Alex Yurchenko <alexey.yurchenko@codership.com> writes:
Yes, the idea of this model is that the main purpose of redundancy is durability, which, depending on a plugin, can be of much higher degree than flush to disk (e.g. binlog to a remote machine with the point-in-time recovery ability).
Yes.
There is a subtle moment here however: asynchronous redundancy plugin won't give you that durability. So, again there are
Well, an asynchronous replication with a local binlog like current MySQL replication could provide such durability, by replaying from local binlog.
several way to go about that: some applications may be willing to trade some durability (few last transactions) for speed. Or you can still have an option to ensure durability on engine level. Maybe something else.
Agree. There will be flexibility and various configuration options.
This is an interesting option indeed. However 1) the mapping itself should be durable, so every plugin must design the way to recover it in the case of crash. 2) global transaction ID better be integral part of the server state, otherwise it will complicate state snapshot transfer. E.g. it will be insufficient to just use mysqldump or copy db files, you'll need to carry global transaction ID along.

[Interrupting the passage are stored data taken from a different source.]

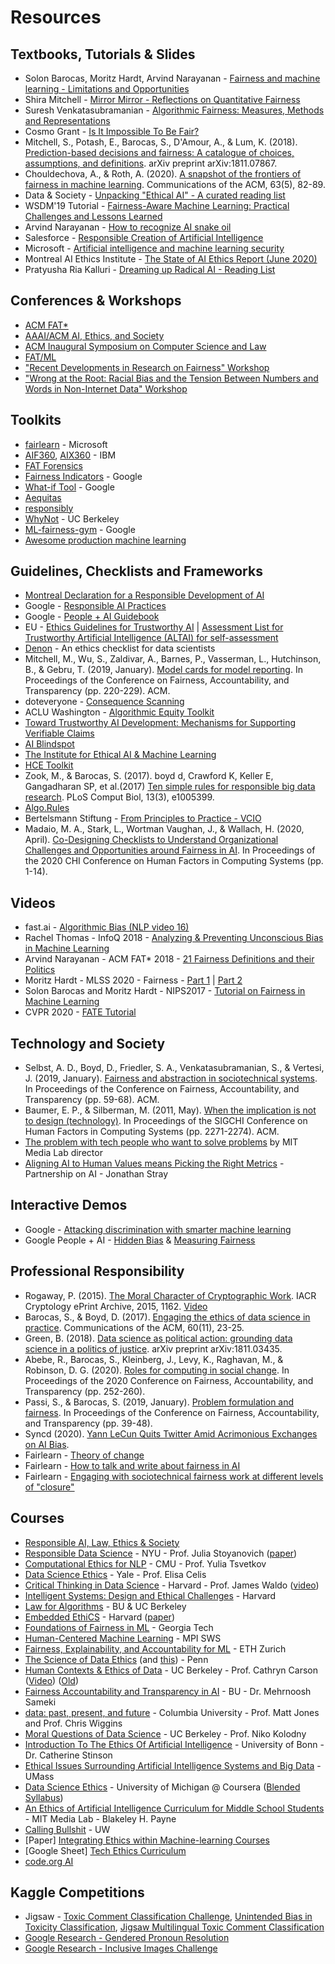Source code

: # Resources

## Textbooks, Tutorials & Slides

- Solon Barocas, Moritz Hardt, Arvind Narayanan - [Fairness and machine learning - Limitations and Opportunities](https://fairmlbook.org)
- Shira Mitchell - [Mirror Mirror - Reflections on Quantitative Fairness](https://shiraamitchell.github.io/fairness/)
-  Suresh Venkatasubramanian - [Algorithmic Fairness: Measures, Methods and Representations](http://www.cs.utah.edu/~suresh/static/files/tutorial.pdf)
- Cosmo Grant - [Is It Impossible To Be Fair?](https://3milychu.github.io/algorithmic-fairness/)
- Mitchell, S., Potash, E., Barocas, S., D'Amour, A., & Lum, K. (2018). [Prediction-based decisions and fairness: A catalogue of choices, assumptions, and definitions](https://arxiv.org/pdf/1811.07867.pdf). arXiv preprint arXiv:1811.07867.
- Chouldechova, A., & Roth, A. (2020). [A snapshot of the frontiers of fairness in machine learning](https://cacm.acm.org/magazines/2020/5/244336-a-snapshot-of-the-frontiers-of-fairness-in-machine-learning/fulltext). Communications of the ACM, 63(5), 82-89.
- Data & Society - [Unpacking "Ethical AI" - A curated reading list](https://points.datasociety.net/unpacking-ethical-ai-b770b964c236)
- WSDM'19 Tutorial - [Fairness-Aware Machine Learning: Practical Challenges and Lessons Learned](https://sites.google.com/view/wsdm19-fairness-tutorial)
- Arvind Narayanan - [How to recognize AI snake oil](https://www.cs.princeton.edu/~arvindn/talks/MIT-STS-AI-snakeoil.pdf)
- Salesforce - [Responsible Creation of Artificial Intelligence](https://trailhead.salesforce.com/en/content/learn/modules/responsible-creation-of-artificial-intelligence)
- Microsoft - [Artificial intelligence and machine learning security
](https://docs.microsoft.com/en-us/security/engineering/)
- Montreal AI Ethics Institute - [The State of AI Ethics Report (June 2020)](https://montrealethics.ai/the-state-of-ai-ethics-report-june-2020/)
- Pratyusha Ria Kalluri - [Dreaming up Radical AI - Reading List](https://docs.google.com/document/d/1qJlspdmiQBGstopjAMhZ2ejmRUl_MrQK7ZMnhBAtt4c/edit)

## Conferences & Workshops

- [ACM FAT*](https://fatconference.org)
- [AAAI/ACM AI, Ethics, and Society](https://www.aies-conference.com/)
- [ACM Inaugural Symposium on Computer Science and Law](https://computersciencelaw.org/)
- [FAT/ML](https://www.fatml.org)
- ["Recent Developments in Research on Fairness" Workshop](https://simons.berkeley.edu/workshops/fairness-workshop-2)
- ["Wrong at the Root: Racial Bias and the Tension Between Numbers and Words in Non-Internet Data" Workshop](https://simons.berkeley.edu/workshops/fairness-workshop-1)

## Toolkits

- [fairlearn](https://github.com/fairlearn/fairlearn) - Microsoft
- [AIF360](https://aif360.mybluemix.net/), [AIX360](https://aix360.mybluemix.net/) - IBM
- [FAT Forensics](https://fat-forensics.org/)
- [Fairness Indicators](https://github.com/tensorflow/fairness-indicators) - Google
- [What-if Tool](https://pair-code.github.io/what-if-tool/) - Google
- [Aequitas](https://dsapp.uchicago.edu/projects/aequitas/)
- [responsibly](http://docs.responsibly.ai/)
- [WhyNot](https://github.com/zykls/whynot) - UC Berkeley
- [ML-fairness-gym](https://github.com/google/ml-fairness-gym) - Google
- [Awesome production machine learning](https://github.com/EthicalML/awesome-production-machine-learning)

## Guidelines, Checklists and Frameworks

- [Montreal Declaration for a Responsible Development of AI](https://www.montrealdeclaration-responsibleai.com/)
- Google - [Responsible AI Practices](https://ai.google/responsibilities/responsible-ai-practices/)
- Google - [People + AI Guidebook](https://pair.withgoogle.com/)
- EU - [Ethics Guidelines for Trustworthy AI](https://ec.europa.eu/digital-single-market/en/news/ethics-guidelines-trustworthy-ai) | [Assessment List for Trustworthy Artificial Intelligence (ALTAI) for self-assessment](https://ec.europa.eu/digital-single-market/en/news/assessment-list-trustworthy-artificial-intelligence-altai-self-assessment)
- [Denon](http://deon.drivendata.org/) - An ethics checklist for data scientists
- Mitchell, M., Wu, S., Zaldivar, A., Barnes, P., Vasserman, L., Hutchinson, B., & Gebru, T. (2019, January). [Model cards for model reporting](https://arxiv.org/pdf/1810.03993.pdf). In Proceedings of the Conference on Fairness, Accountability, and Transparency (pp. 220-229). ACM.
- doteveryone - [Consequence Scanning](https://www.doteveryone.org.uk/project/consequence-scanning/)
- ACLU Washington - [Algorithmic Equity Toolkit](https://www.aclu-wa.org/AEKit)
- [Toward Trustworthy AI Development: Mechanisms for Supporting Verifiable Claims](https://arxiv.org/abs/2004.07213)
- [AI Blindspot](http://aiblindspot.media.mit.edu/)
- [The Institute for Ethical AI & Machine Learning](https://ethical.institute)
- [HCE Toolkit](https://data.berkeley.edu/hce-toolkit)
- Zook, M., & Barocas, S. (2017). boyd d, Crawford K, Keller E, Gangadharan SP, et al.(2017) [Ten simple rules for responsible big data research](https://journals.plos.org/ploscompbiol/article?id=10.1371/journal.pcbi.1005399). PLoS Comput Biol, 13(3), e1005399.
- [Algo.Rules](https://algorules.org/en/home)
- Bertelsmann Stiftung - [From Principles to Practice - VCIO](https://algorules.org/fileadmin/files/alg/From_Principles_to_Practice.pdf)
- Madaio, M. A., Stark, L., Wortman Vaughan, J., & Wallach, H. (2020, April). [Co-Designing Checklists to Understand Organizational Challenges and Opportunities around Fairness in AI](https://dl.acm.org/doi/pdf/10.1145/3313831.3376445?casa_token=yre1Bv5w2jQAAAAA:vyftSzSuZB9houOW3ezVyc7fPtz2TDpN2fXiYtG_x7oy8_eS2A4W-VEqMa60q-smP7Di67Fw9mPjSg). In Proceedings of the 2020 CHI Conference on Human Factors in Computing Systems (pp. 1-14).

## Videos

- fast.ai - [Algorithmic Bias (NLP video 16)](https://youtu.be/pThqge9QDn8)
- Rachel Thomas - InfoQ 2018 - [Analyzing & Preventing Unconscious Bias in Machine Learning](https://www.infoq.com/presentations/unconscious-bias-machine-learning/)
- Arvind Narayanan - ACM FAT* 2018 - [21 Fairness Definitions and their Politics](https://fairmlbook.org/tutorial2.html)
- Moritz Hardt - MLSS 2020 - Fairness - [Part 1](https://youtu.be/Igq_S_7IfOU) | [Part 2](https://youtu.be/9oNVFQ9llPc)
- Solon Barocas and Moritz Hardt - NIPS2017 - [Tutorial on Fairness in Machine Learning](https://fairmlbook.org/tutorial1.html)
- CVPR 2020 - [FATE Tutorial](https://youtu.be/-xGvcDzvi7Q)

## Technology and Society

- Selbst, A. D., Boyd, D., Friedler, S. A., Venkatasubramanian, S., & Vertesi, J. (2019, January). [Fairness and abstraction in sociotechnical systems](http://friedler.net/papers/sts_fat2019.pdf). In Proceedings of the Conference on Fairness, Accountability, and Transparency (pp. 59-68). ACM.
- Baumer, E. P., & Silberman, M. (2011, May). [When the implication is not to design (technology)](https://www.ics.uci.edu/~djp3/classes/2011_01_INF134/papers/impl9-rev.pdf). In Proceedings of the SIGCHI Conference on Human Factors in Computing Systems (pp. 2271-2274). ACM.
- [The problem with tech people who want to solve problems](https://www.vox.com/recode/2019/6/26/18758776/joi-ito-mit-media-lab-resisting-reduction-exorcist-kara-swisher-recode-decode-podcast-interview) by MIT Media Lab director
- [Aligning AI to Human Values means Picking the Right Metrics](https://medium.com/@PartnershipAI/aligning-ai-to-human-values-means-picking-the-right-metrics-855859e6f047) - Partnership on AI - Jonathan Stray

## Interactive Demos

- Google - [Attacking discrimination with smarter machine learning](https://research.google.com/bigpicture/attacking-discrimination-in-ml/)
- Google People + AI - [Hidden Bias](https://pair.withgoogle.com/explorables/hidden-bias/) & [Measuring Fairness](https://pair.withgoogle.com/explorables/measuring-fairness/)

## Professional Responsibility

- Rogaway, P. (2015). [The Moral Character of Cryptographic Work](https://cseweb.ucsd.edu/~dstefan/cse227-spring19/papers/moral-en.pdf). IACR Cryptology ePrint Archive, 2015, 1162. [Video](https://youtu.be/F-XebcVSyJw)
- Barocas, S., & Boyd, D. (2017). [Engaging the ethics of data science in practice](https://cacm.acm.org/magazines/2017/11/222176-engaging-the-ethics-of-data-science-in-practice/fulltext). Communications of the ACM, 60(11), 23-25.
- Green, B. (2018). [Data science as political action: grounding data science in a politics of justice](https://arxiv.org/pdf/1811.03435.pdf). arXiv preprint arXiv:1811.03435.
- Abebe, R., Barocas, S., Kleinberg, J., Levy, K., Raghavan, M., & Robinson, D. G. (2020). [Roles for computing in social change](https://dl.acm.org/doi/pdf/10.1145/3351095.3372871?casa_token=MRa0S9M9gNwAAAAA:hrz7NgIa55il9eDC-2YlUOV_sElCDwEyMeP3MH0HFK6PULF2zSppubKB_O_NKLya8edxUuB38_dIZg). In Proceedings of the 2020 Conference on Fairness, Accountability, and Transparency (pp. 252-260).
- Passi, S., & Barocas, S. (2019, January). [Problem formulation and fairness](https://dl.acm.org/doi/pdf/10.1145/3287560.3287567?casa_token=RuHlpdgD2KsAAAAA:mp1-wwNI8GqGoUpcvcBS62B8MfyaFfFtLPTg8LmjUm3SGR0opT9IXi1G548PR-lFrXw6Z3L7p9Ijag). In Proceedings of the Conference on Fairness, Accountability, and Transparency (pp. 39-48).
- Syncd (2020). [Yann LeCun Quits Twitter Amid Acrimonious Exchanges on AI Bias](https://syncedreview.com/2020/06/30/yann-lecun-quits-twitter-amid-acrimonious-exchanges-on-ai-bias/?fbclid=IwAR35jA6NFjHNWQJ6mQBsBNfichfvhj7D39OdnQXj9pB_h73Pqw-B4_HFVfA).
- Fairlearn - [Theory of change](https://hackmd.io/EBh01XPtRZGHEg76oD1rGw)
- Fairlearn - [How to talk and write about fairness in AI](https://fairlearn.github.io/contributor_guide/how_to_talk_about_fairness.html)
- Fairlearn - [Engaging with sociotechnical fairness work at different levels of "closure"](https://drive.google.com/file/d/1leJHwmi4LLYl4CQVSGN4ob18IJvnBrAv/view)

## Courses
- [Responsible AI, Law, Ethics & Society](https://learn.responsibly.ai/)
- [Responsible Data Science](https://dataresponsibly.github.io/courses/spring19/) - NYU - Prof. Julia Stoyanovich ([paper](https://arxiv.org/pdf/1912.10564.pdf))
- [Computational Ethics for NLP](http://demo.clab.cs.cmu.edu/ethical_nlp/) - CMU - Prof. Yulia Tsvetkov
- [Data Science Ethics](https://datascienceethics.org) - Yale - Prof. Elisa Celis
- [Critical Thinking in Data Science](https://locator.tlt.harvard.edu/course/colgsas-207093/2019/spring/14577) - Harvard - Prof. James Waldo ([video](https://youtu.be/PDYGjDYTY1o))
- [Intelligent Systems: Design and Ethical Challenges](https://locator.tlt.harvard.edu/course/colgsas-160419/2019/spring/20399) - Harvard
- [Law for Algorithms](http://aloni.net/lfa) - BU & UC Berkeley
- [Embedded EthiCS](https://embeddedethics.seas.harvard.edu/) - Harvard ([paper](https://arxiv.org/pdf/1808.05686.pdf))
- [Foundations of Fairness in ML](http://jamiemorgenstern.com/teaching/f18-fairml/) - Georgia Tech
- [Human-Centered Machine Learning](http://courses.mpi-sws.org/hcml-ws18/) - MPI SWS
- [Fairness, Explainability, and Accountability for ML](https://las.inf.ethz.ch/teaching/feaml-s19) - ETH Zurich
- [The Science of Data Ethics](https://www.seas.upenn.edu/~cis399/index.html) (and [this](https://www.cis.upenn.edu/~mkearns/teaching/SDE/ScienceDataEthics.pdf)) - Penn
- [Human Contexts & Ethics of Data](https://data.berkeley.edu/hce
) - UC Berkeley - Prof. Cathryn Carson ([Video](https://www.youtube.com/watch?v=vmmrdr-T1K0&feature=youtu.be)) ([Old](https://hce-sts.org/))
- [Fairness Accountability and Transparency in AI](http://cs-people.bu.edu/sameki/ResponsibleAI.html) - BU - Dr. Mehrnoosh Sameki
- [data: past, present, and future](https://data-ppf.github.io/) - Columbia University - Prof. Matt Jones and Prof. Chris Wiggins
- [Moral Questions of Data Science](https://bcourses.berkeley.edu/courses/1477033) - UC Berkeley - Prof. Niko Kolodny
- [Introduction To The Ethics Of Artificial Intelligence](https://www.catherinestinson.ca/Files/Teaching/Syllabus_Ethics_AI.pdf) - University of Bonn - Dr. Catherine Stinson
- [Ethical Issues Surrounding Artificial Intelligence Systems and Big Data](https://github.com/sblodgett/ai-ethics) - UMass
- [Data Science Ethics](https://www.coursera.org/learn/data-science-ethics) - University of Michigan @ Coursera ([Blended Syllabus](http://www-personal.umich.edu/~csandvig/SIADS%20503%20Data%20Science%20Ethics%20--%20Syllabus.pdf))
- [An Ethics of Artificial Intelligence Curriculum for Middle School Students](https://docs.google.com/document/d/1e9wx9oBg7CR0s5O7YnYHVmX7H7pnITfoDxNdrSGkp60/view#heading=h.lj79p5m41lr3) - MIT Media Lab - Blakeley H. Payne
- [Calling Bullshit](https://callingbullshit.org/) - UW
- [Paper] [Integrating Ethics within Machine-learning Courses](https://dl.acm.org/citation.cfm?id=3341164)
- [Google Sheet] [Tech Ethics Curriculum](https://docs.google.com/spreadsheets/d/1jWIrA8jHz5fYAW4h9CkUD8gKS5V98PDJDymRf8d9vKI/edit#gid=0)
- [code.org AI](https://code.org/oceans)

## Kaggle Competitions

- Jigsaw - [Toxic Comment Classification Challenge](https://www.kaggle.com/c/jigsaw-toxic-comment-classification-challenge), [Unintended Bias in Toxicity Classification](https://www.kaggle.com/c/jigsaw-unintended-bias-in-toxicity-classification), [Jigsaw Multilingual Toxic Comment Classification
](https://www.kaggle.com/c/jigsaw-multilingual-toxic-comment-classification)
- [Google Research - Gendered Pronoun Resolution](https://www.kaggle.com/c/gendered-pronoun-resolution)
- [Google Research - Inclusive Images Challenge](https://www.kaggle.com/c/inclusive-images-challenge)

The above issues are of course resolvable one way or another. It is just not obvious what is easier: fix the engine or implement a workaround (if you consider it in all entirety)
Well, we want to fix all engines we can, and leave an option for backwards compatibility with engines we cannot. The problem is not so much if it is easy to fix the engine, the question is if it is possible? We have to pre_commit the transaction in the engine before we know the global transaction ID. And once the transaction is pre-committed, we cannot add anything to it, so cannot add the global transaction ID. Or is there a way around this?
Ok, I might be too rush here. (Semi)synchronous guarantee is that you don't send OK to client until the change is replicated to (at least some) other nodes. So technically you can do replication after local commit. Still there are 3 pros to call redundancy service before commit as I mentioned before: 1) it is required for consistent ordering in multi-master case
Right (I think with multi-master you mean synchronous replication like Galera. If so, this has probably been a source of slight confusion for me, as I think of multi-master replication as MySQL-style asynchronous replication with dual masters).
2) it gives you durability with synchronous plugins
Yes.
3) if you go asynchronous replication, why not start doing it really asynchronously, that is ASAP?
Yes, my thought as well ;-)
Note, that if you call redundancy service last, you still have to hold commit_order_lock for the duration of the call, so you don't win anything this way.
Yes. I think it makes sense for a primary redundancy service that provides durability and defines the global transaction ID, to be invoked first.
By the way, is it even necessary to have redundancy_service->post_commit()? It seems to me that it probably is not needed?
During local transaction execution some resources will be inevitably allocated for transaction by redundancy service (row modifications, etc.), there might be some buffers shared between the engine and redundancy service (opaque to redundancy service indeed), and finally, in the above code redundancy_service->pre_commit() locks commit_order_lock. redundancy_service->post_commit() purpose is to release those resources and the lock.
Yes. Makes sense. - Kristian.